It’s April 27, 2017 – NFL Draft Night in America. After a more than lackluster season the Chicago Bears make what seems like a drastic move, trading their third overall pick and three other picks to the San Francisco 49ers to move up a spot in the draft and secure the second overall pick. Mitchell Trubisky is the new quarterback of the Chicago Bears. Their fateful decision is met with confusion, boos and jeering from their hometown crowd, along with surprise from analysts and commentators. It’s an unexpected move given head coach John Fox (later fired after Trubisky’s first season) thought the organization would be getting safety Jamal Adams. Alongside this, many in the Bears organization didn’t have Trubisky ranked above other candidates like current superstar Patrick Mahomes and the now controversial Deshaun Watson. In fact, Watson was high on the list of possible picks for the Bears. General Manager Ryan Prace’s thinking behind this surprise decision is a whole other story, because now Trubisky has moved on after being benched (as has Pace, who got fired).
A Rocky Tenure
It is not necessarily fair to call Trubisky bad, as the main concern towards his play is that he was very inconsistent. The highs in his career were terrific, including a six touchdown game versus the Tampa Bay Buccaneers in 2018. However, the lows were hard to watch, pockmarked with inaccurate passes, interceptions and a tendency to hold onto the ball too long in bad situations. Eventually in 2020, even after opening the season with two wins for the Bears, he was benched midway through game three after an interception. The move drew Head Coach Matt Nagy criticisms and critics likened the decision to that of Nagy having a temper tantrum. However, the decision was certainly influenced by Trubisky’s less than subpar performance during the second half of their previous game. Following the 2020 season Trubisky left the Bears and signed on as the backup QB to the Buffalo Bills during 2021. For the sake of including the whole story, it must be mentioned that Trubisky was not the only one with a rocky tenure during this time. Both GM Ryan Pace and HC Matt Nagy were let go just a year after Trubisky left. Fans and the team owners were growing upset with Pace’s not-so-beneficial personnel decisions, and Nagy’s inability to take responsibility for some of the Bears downfalls was telling. Nagy was very adamant on using a specific style of playing, which sometimes seemed to clash with the ability of the players. For example, Trubisky had the capabilities to be a solid mobile quarterback by all appearances. He was strong on his feet and a good runner – yet Nagy insisted he focus on a more grounded playstyle and staying in the pocket. Furthermore, a report from The Atlantic earlier this year detailed reports of Nagy calling Trubisky “uncoachable” in front of the whole team, refusing to show up to a scheduled meeting with Trubisky on how get the offense back on track (Trubisky reportedly showed up with pages of notes and was ready for an in-depth discussion) and ignoring Trubisky’s concerns with the offensive game plan on multiple occasions. Alongside all of this, Trubisky has given a few yet vague comments on his time with the Bears, hinting that the system in Buffalo was much different and provided more freedom. Throughout all of this, his story isn’t finished yet. He has been offered the chance for a new beginning – and appears to be capitalizing on it.

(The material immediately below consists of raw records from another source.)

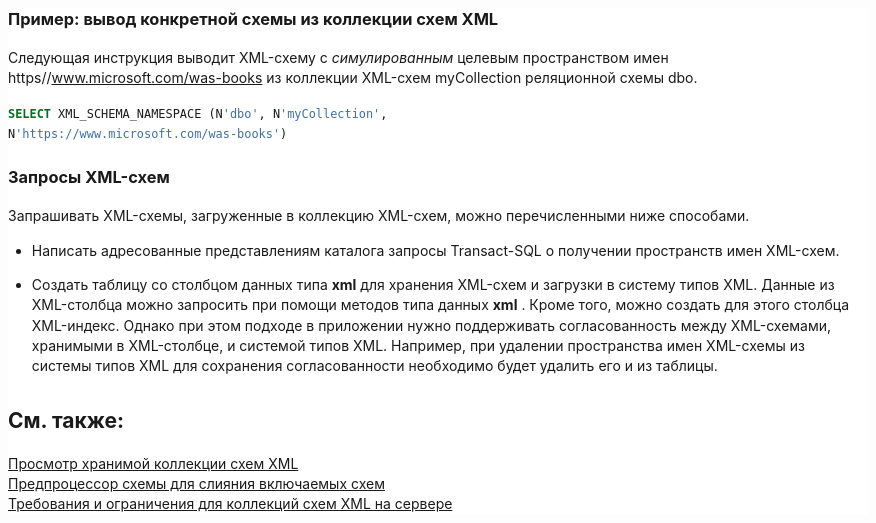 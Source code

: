 ### <a name="example-output-a-specified-schema-from-an-xml-schema-collection"></a>Пример: вывод конкретной схемы из коллекции схем XML  
 Следующая инструкция выводит XML-схему с _симулированным_ целевым пространством имен https/\/www.microsoft.com/was-books из коллекции XML-схем myCollection реляционной схемы dbo.  
  
```sql
SELECT XML_SCHEMA_NAMESPACE (N'dbo', N'myCollection',   
N'https://www.microsoft.com/was-books')  
```  
  
### <a name="querying-xml-schemas"></a>Запросы XML-схем  
 Запрашивать XML-схемы, загруженные в коллекцию XML-схем, можно перечисленными ниже способами.  
  
-   Написать адресованные представлениям каталога запросы Transact-SQL о получении пространств имен XML-схем.  
  
-   Создать таблицу со столбцом данных типа **xml** для хранения XML-схем и загрузки в систему типов XML. Данные из XML-столбца можно запросить при помощи методов типа данных **xml** . Кроме того, можно создать для этого столбца XML-индекс. Однако при этом подходе в приложении нужно поддерживать согласованность между XML-схемами, хранимыми в XML-столбце, и системой типов XML. Например, при удалении пространства имен XML-схемы из системы типов XML для сохранения согласованности необходимо будет удалить его и из таблицы.  
  
## <a name="see-also"></a>См. также:  
 [Просмотр хранимой коллекции схем XML](../../relational-databases/xml/view-a-stored-xml-schema-collection.md)   
 [Предпроцессор схемы для слияния включаемых схем](../../relational-databases/xml/preprocess-a-schema-to-merge-included-schemas.md)   
 [Требования и ограничения для коллекций схем XML на сервере](../../relational-databases/xml/requirements-and-limitations-for-xml-schema-collections-on-the-server.md)  
  
  
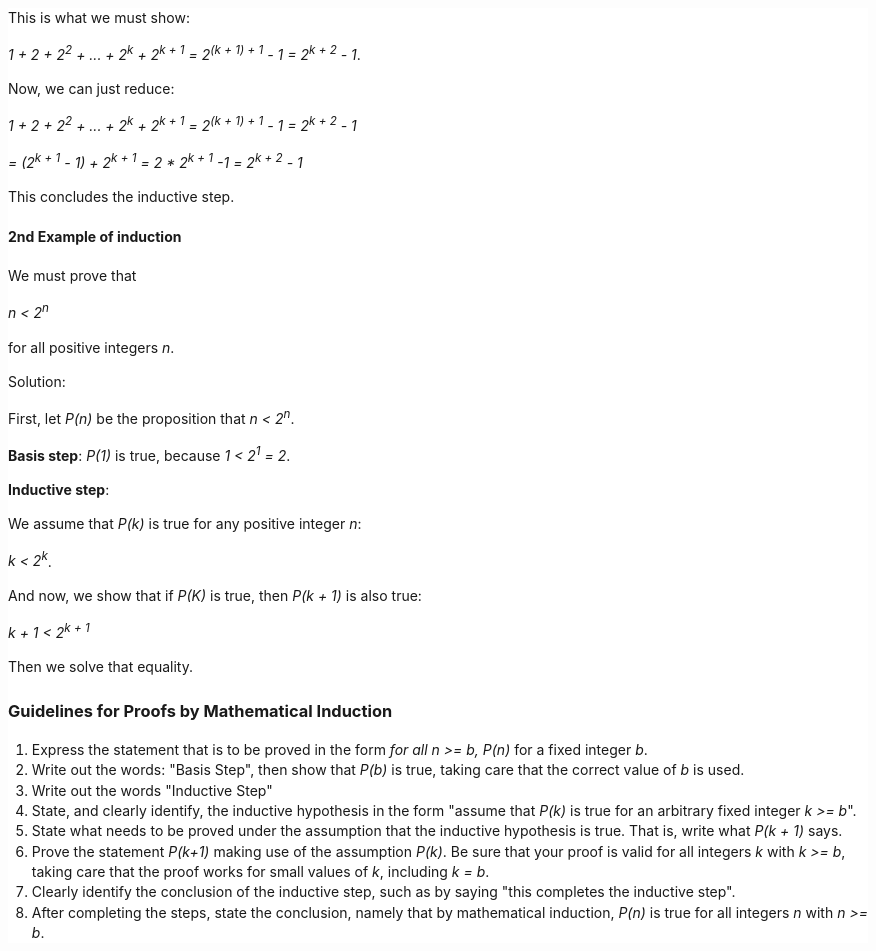 This is what we must show:

*1 + 2 + 2<sup>2</sup> + ... + 2<sup>k</sup> + 2<sup>k + 1</sup> = 2<sup>(k + 1) + 1</sup> - 1 = 2<sup>k + 2</sup> - 1*.

Now, we can just reduce:

*1 + 2 + 2<sup>2</sup> + ... + 2<sup>k</sup> + 2<sup>k + 1</sup> = 2<sup>(k + 1) + 1</sup> - 1 = 2<sup>k + 2</sup> - 1*

*= (2<sup>k + 1</sup> - 1) + 2<sup>k + 1</sup>*
*= 2 * 2<sup>k + 1</sup> -1*
*= 2<sup>k + 2</sup> - 1*

This concludes the inductive step.

#### 2nd Example of induction

We must prove that

*n < 2<sup>n</sup>*

for all positive integers *n*.

Solution:

First, let *P(n)* be the proposition that *n < 2<sup>n</sup>*.

**Basis step**: *P(1)* is true, because *1 < 2<sup>1</sup> = 2*.

**Inductive step**:

We assume that *P(k)* is true for any positive integer *n*:

*k < 2<sup>k</sup>*.

And now, we show that if *P(K)* is true, then *P(k + 1)* is also true:

*k + 1 < 2<sup>k + 1</sup>*

Then we solve that equality.

### Guidelines for Proofs by Mathematical Induction

1. Express the statement that is to be proved in the form *for all n >= b, P(n)* for a fixed integer *b*.
2. Write out the words: "Basis Step", then show that *P(b)* is true, taking care that the correct value of *b* is used.
3. Write out the words "Inductive Step"
4. State, and clearly identify, the inductive hypothesis in the form "assume that *P(k)* is true for an arbitrary fixed integer *k >= b*".
5. State what needs to be proved under the assumption that the inductive hypothesis is true. That is, write what *P(k + 1)* says.
6. Prove the statement *P(k+1)* making use of the assumption *P(k)*. Be sure that your proof is valid for all integers *k* with *k >= b*, taking care that the proof works for small values of *k*, including *k = b*.
7. Clearly identify the conclusion of the inductive step, such as by saying "this completes the inductive step".
8. After completing the steps, state the conclusion, namely that by mathematical induction, *P(n)* is true for all integers *n* with *n >= b*.
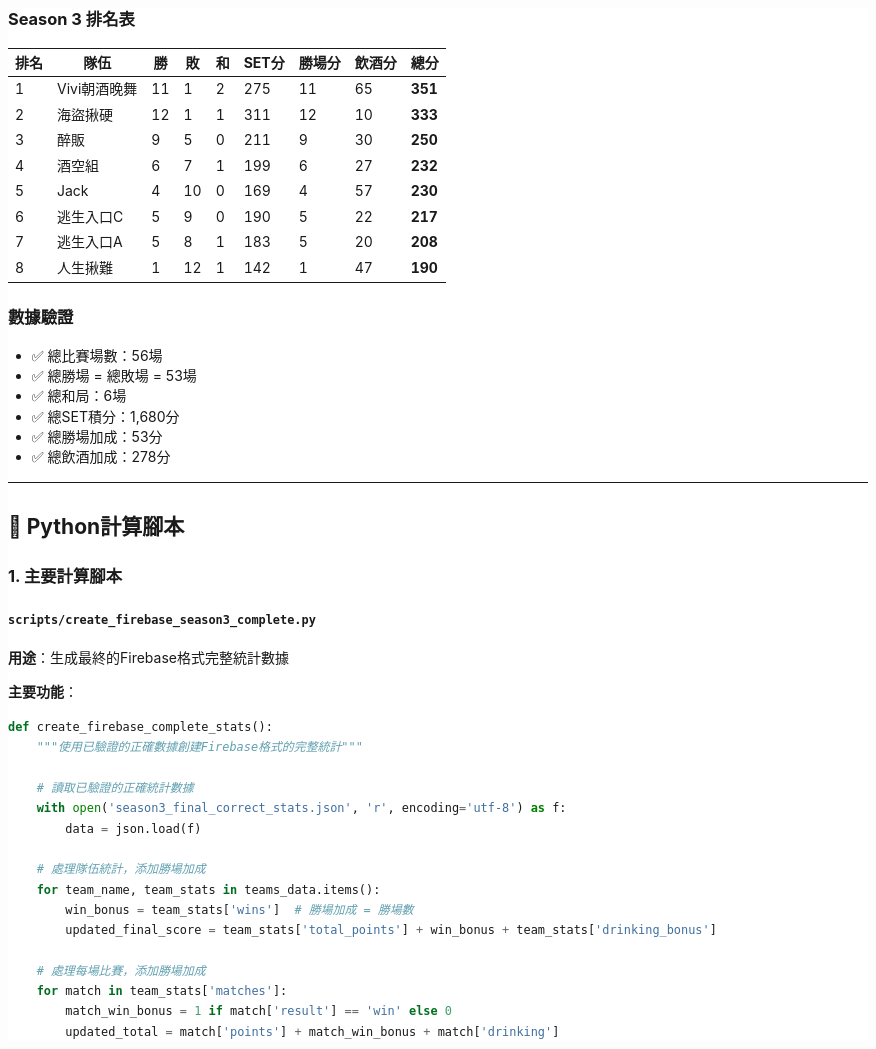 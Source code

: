### Season 3 排名表
| 排名 | 隊伍 | 勝 | 敗 | 和 | SET分 | 勝場分 | 飲酒分 | 總分 |
|------|------|----|----|----|----|----|----|------|
| 1 | Vivi朝酒晚舞 | 11 | 1 | 2 | 275 | 11 | 65 | **351** |
| 2 | 海盜揪硬 | 12 | 1 | 1 | 311 | 12 | 10 | **333** |
| 3 | 醉販 | 9 | 5 | 0 | 211 | 9 | 30 | **250** |
| 4 | 酒空組 | 6 | 7 | 1 | 199 | 6 | 27 | **232** |
| 5 | Jack | 4 | 10 | 0 | 169 | 4 | 57 | **230** |
| 6 | 逃生入口C | 5 | 9 | 0 | 190 | 5 | 22 | **217** |
| 7 | 逃生入口A | 5 | 8 | 1 | 183 | 5 | 20 | **208** |
| 8 | 人生揪難 | 1 | 12 | 1 | 142 | 1 | 47 | **190** |

### 數據驗證
- ✅ 總比賽場數：56場
- ✅ 總勝場 = 總敗場 = 53場
- ✅ 總和局：6場
- ✅ 總SET積分：1,680分
- ✅ 總勝場加成：53分
- ✅ 總飲酒加成：278分

---

## 🐍 Python計算腳本

### 1. 主要計算腳本

#### `scripts/create_firebase_season3_complete.py`
**用途**：生成最終的Firebase格式完整統計數據

**主要功能**：
```python
def create_firebase_complete_stats():
    """使用已驗證的正確數據創建Firebase格式的完整統計"""
    
    # 讀取已驗證的正確統計數據
    with open('season3_final_correct_stats.json', 'r', encoding='utf-8') as f:
        data = json.load(f)
    
    # 處理隊伍統計，添加勝場加成
    for team_name, team_stats in teams_data.items():
        win_bonus = team_stats['wins']  # 勝場加成 = 勝場數
        updated_final_score = team_stats['total_points'] + win_bonus + team_stats['drinking_bonus']
        
    # 處理每場比賽，添加勝場加成
    for match in team_stats['matches']:
        match_win_bonus = 1 if match['result'] == 'win' else 0
        updated_total = match['points'] + match_win_bonus + match['drinking']
```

A Starting Quarterback Once More?
Taking an exit from Buffalo, Trubisky has signed a two year contract with the Pittsburgh Steelers. Before driving into more recent events, it should be mentioned that the QB did get brief playing time with Buffalo, even netting himself a rushing touchdown. Alongside this, while it was only a preseason game, Trubisky got to show off against his former team as he led the Bills to a 41 – 15 victory where he outplayed both his “replacement” quarterbacks Andy Dalton and Justin Fields.So where is he now? Currently he is lighting up the official Steelers Training Camp and seems to be a shoe-in for the starting position. His competition resides in longtime Steelers fill-in Mason Rudolph and the new fan favorite draft pick Kenney Pickett. While news reports shared that Trubisky had a rough start, the tune has changed, as he is ranked #1 on the Steelers first unofficial depth chart for their quarterbacks. Furthermore, ProFootballTalk’sreport that Trubisky has gotten all of the first team reps at practice was followed by NBC’s Peter King’s statement that the starting job is “his to lose.” Bears fans, Steelers fans, and critics alike can now only wait with increasing anticipation to see how Trubisky does. A rough start will only solidify the prevailing thoughts on the quarterback, relegating him to the status of a solid backup. On the other hand, a good start and strong tenure on the Steelers could mean everything for the young man. His career would be revitalized, Steelers fans would have a new quarterback and a substantial number of Bears fans would be smiling for the humble quarterback, wishing him the very best in the aftermath of Chicago’s coaching and management debacles.